Filed under: Food Media Stupid

There are plenty of wrong-headed, lazy, and misinformative guides to veganism on the web. And for most, the best thing to do is ignore them. But when a major media player produces one, it’s worth calling them out on it. Hundreds (thousands?) of people are showering positive attention on this week’s “The Men’s Journal Guide to Going Vegan.” But y’know what? It’s pretty terrible.

The primary offense is that it treats veganism as a purely dietary concern. There’s absolutely no mention of giving up animal products in clothing and household goods. It’s not like this is a minor thing. Giving up leather is harder than giving up meat for most people. And there’s zero discussion of ethics. Without a firm ethical basis, why the hell would anyone go vegan?

But then it’s flat-out wrong about many of the dietary issues. Here’s some, just for fun:

“Eggs and milk are also common ingredients in pastas and bread. Nearly all commercial baked goods have an ingredient that’s not vegan, so it’s usually best to steer clear.” Uh, what? Of course you have to read ingredients, but it’s not at all hard to find vegan baked goods and pasta.

“Hemp or rice milk: better than soymilk, which is heavily processed.” Huh? I mean, you’d have to go brand-by-brand, but plenty of hemp milk is more processed than some soy milk. Not that there’s necessarily anything wrong with “processing.” What does this have to do with going vegan, anyway?

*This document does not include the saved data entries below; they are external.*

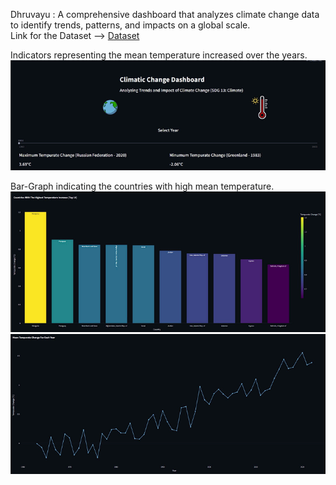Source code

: Dhruvayu :  A comprehensive dashboard that analyzes climate change data to identify trends, patterns, and impacts on a global scale.        
Link for the Dataset --> [Dataset](climate_change_indicators.csv)

Indicators representing the mean temperature increased over the years.
![Introductory Page](project_photos/Indicator.png)

Bar-Graph indicating the countries with high mean temperature.
![Country Wise BarGraph](project_photos/Bar_Graph.png)
![Year Wise LineChart](project_photos/Line_Chart.png)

“Almond butter: This is your peanut butter substitute.” WTF?! Peanuts are vegan, folks. Trust me on this one.

“Chia seeds: This new vegan fad food is the offspring of those claymate Chia Pet sproutings.” Well, you heard it there first, I guess. The rest of us are still talking about Daiya.

The tagline brags “all you need to know at the grocery store and in the kitchen,” but they seem to forget all about eating restaurant food, which is the really challenging thing.

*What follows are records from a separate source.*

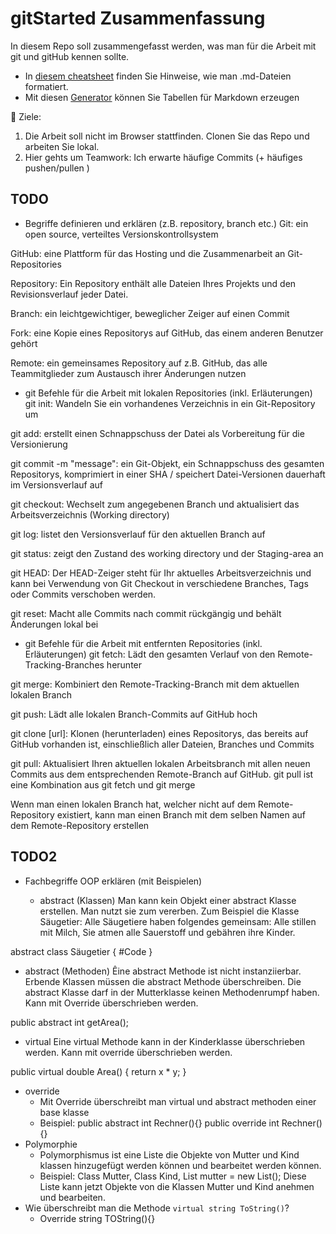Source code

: # gitStarted Zusammenfassung
In diesem Repo soll zusammengefasst werden, was man für die Arbeit mit git und gitHub kennen sollte.
- In [diesem cheatsheet](https://github.com/adam-p/markdown-here/wiki/Markdown-Cheatsheet) finden Sie Hinweise, wie man .md-Dateien formatiert.
- Mit diesen [Generator](https://www.tablesgenerator.com/markdown_tables) können Sie Tabellen für Markdown erzeugen

:dart: Ziele:
1. Die Arbeit soll nicht im Browser stattfinden. Clonen Sie das Repo und arbeiten Sie lokal.
1. Hier gehts um Teamwork: Ich erwarte häufige Commits (+ häufiges pushen/pullen )

## TODO
- Begriffe definieren und erklären (z.B. repository, branch etc.)
Git: ein open source, verteiltes Versionskontrollsystem

GitHub: eine Plattform für das Hosting und die Zusammenarbeit an Git-Repositories

Repository: Ein Repository enthält alle Dateien Ihres Projekts und den Revisionsverlauf jeder Datei.

Branch: ein leichtgewichtiger, beweglicher Zeiger auf einen Commit

Fork: eine Kopie eines Repositorys auf GitHub, das einem anderen Benutzer gehört

Remote: ein gemeinsames Repository auf z.B. GitHub, das alle Teammitglieder zum Austausch ihrer Änderungen nutzen

- git Befehle für die Arbeit mit lokalen Repositories (inkl. Erläuterungen)
git init: Wandeln Sie ein vorhandenes Verzeichnis in ein Git-Repository um

git add: erstellt einen Schnappschuss der Datei als Vorbereitung für die Versionierung

git commit -m "message": ein Git-Objekt, ein Schnappschuss des gesamten Repositorys, komprimiert in einer SHA / speichert Datei-Versionen dauerhaft im Versionsverlauf auf

git checkout: Wechselt zum angegebenen Branch und aktualisiert das Arbeitsverzeichnis (Working directory)

git log: listet den Versionsverlauf für den aktuellen Branch auf

git status: zeigt den Zustand des working directory und der Staging-area an

git HEAD: Der HEAD-Zeiger steht für Ihr aktuelles Arbeitsverzeichnis und kann bei Verwendung von Git Checkout in verschiedene Branches, Tags oder Commits verschoben werden.

git reset: Macht alle Commits nach commit rückgängig und behält Änderungen lokal bei

- git Befehle für die Arbeit mit entfernten Repositories (inkl. Erläuterungen)
git fetch: Lädt den gesamten Verlauf von den Remote-Tracking-Branches herunter

git merge: Kombiniert den Remote-Tracking-Branch mit dem aktuellen lokalen Branch

git push: Lädt alle lokalen Branch-Commits auf GitHub hoch

git clone [url]: Klonen (herunterladen) eines Repositorys, das bereits auf GitHub vorhanden ist, einschließlich aller Dateien, Branches und Commits

git pull: Aktualisiert Ihren aktuellen lokalen Arbeitsbranch mit allen neuen Commits aus dem entsprechenden Remote-Branch auf GitHub. git pull ist eine Kombination aus git fetch und git merge

Wenn man einen lokalen Branch hat, welcher nicht auf dem Remote-Repository existiert, kann man einen Branch mit dem selben Namen auf dem Remote-Repository erstellen
## TODO2
- Fachbegriffe OOP erklären (mit Beispielen)

  - abstract (Klassen)
Man kann kein Objekt einer abstract Klasse erstellen. Man nutzt sie zum vererben.
Zum Beispiel die Klasse Säugetier: Alle Säugetiere haben folgendes gemeinsam:
Alle stillen mit Milch, Sie atmen alle Sauerstoff und gebähren ihre Kinder. 

abstract class Säugetier
{
  #Code
}

  - abstract (Methoden)
Êine abstract Methode ist nicht instanziierbar. Erbende Klassen müssen die abstract
Methode überschreiben. Die abstract Klasse darf in der Mutterklasse keinen Methodenrumpf
haben.
Kann mit Override überschrieben werden.

public abstract int getArea();

 - virtual
Eine virtual Methode kann in der Kinderklasse überschrieben werden.
Kann mit override überschrieben werden.

public virtual double Area()
{
    return x * y;
}

  - override
	- Mit Override überschreibt man virtual und abstract methoden einer base klasse 
	- Beispiel: public abstract int Rechner(){}
		    public override int Rechner(){}
  - Polymorphie
	- Polymorphismus ist eine Liste die Objekte von Mutter und Kind klassen hinzugefügt
      werden können und bearbeitet werden können.
	- Beispiel: Class Mutter, Class Kind, List<Mutter> mutter = new List<Mutter>();
	  Diese Liste kann jetzt Objekte von die Klassen Mutter und Kind anehmen und bearbeiten.
- Wie überschreibt man die Methode `virtual string ToString()`?
	- Override string TOString(){}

They describe vegetables and fruit as “your new meat, not in terms of protein, but in terms of the real centerpiece of your daily meals and snacks. So go to town.” It seems like vegan to them may mean someone who eats a lot of fresh produce? Another choice sentence: “Your entire body will feel lighter, as the meat built up in your gut is literally forced out by the deluge of fiber from all the vegetables.” Now, I love fresh vegetables, and maybe you do too, but I know of more than a few french-fry-and-cupcake vegans out there, not to mention plenty of rice-and-beans vegans.

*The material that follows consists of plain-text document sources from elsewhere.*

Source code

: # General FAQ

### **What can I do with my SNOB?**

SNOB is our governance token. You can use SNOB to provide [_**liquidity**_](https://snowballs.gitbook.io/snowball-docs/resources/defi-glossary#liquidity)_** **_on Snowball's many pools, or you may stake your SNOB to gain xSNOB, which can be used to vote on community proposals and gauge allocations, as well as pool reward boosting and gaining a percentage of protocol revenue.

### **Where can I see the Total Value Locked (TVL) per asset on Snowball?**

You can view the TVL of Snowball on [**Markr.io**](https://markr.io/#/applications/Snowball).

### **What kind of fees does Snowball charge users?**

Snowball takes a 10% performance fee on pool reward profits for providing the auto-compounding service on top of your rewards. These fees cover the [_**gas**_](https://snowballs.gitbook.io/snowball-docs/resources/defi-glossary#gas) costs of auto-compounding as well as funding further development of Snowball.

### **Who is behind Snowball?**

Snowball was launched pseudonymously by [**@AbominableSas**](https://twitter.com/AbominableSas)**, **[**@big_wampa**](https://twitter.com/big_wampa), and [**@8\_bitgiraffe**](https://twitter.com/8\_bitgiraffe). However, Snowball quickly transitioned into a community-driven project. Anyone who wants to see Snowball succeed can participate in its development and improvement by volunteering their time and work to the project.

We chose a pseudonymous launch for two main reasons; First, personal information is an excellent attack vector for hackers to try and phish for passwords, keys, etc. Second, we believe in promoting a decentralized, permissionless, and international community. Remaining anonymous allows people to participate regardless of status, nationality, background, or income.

The target reader seems to be someone who lives strictly on bacon and never lets a vegetable pass their lips. Looking at the rest of Men’s Journal‘s Food & Drink features, maybe that’s not so far off. Indeed, the magazine is not doing anything to back up anyone’s conversion to veganism–“you go right ahead and try that vegan food heathnut thing for three weeks,” they seem to be saying, “we’ll have a fresh batch of pork and steak recipes waiting for you when you’re done.” Jerks.


  1. Comment by


    on #

    I’m seeing more and more of these media stories calling a plant-based diet veganism. It seems to a be a new diet fad like Atkins or something and I find it very annoying. reading misinformation like the above. The thing about the peanut butter, WTF!?!?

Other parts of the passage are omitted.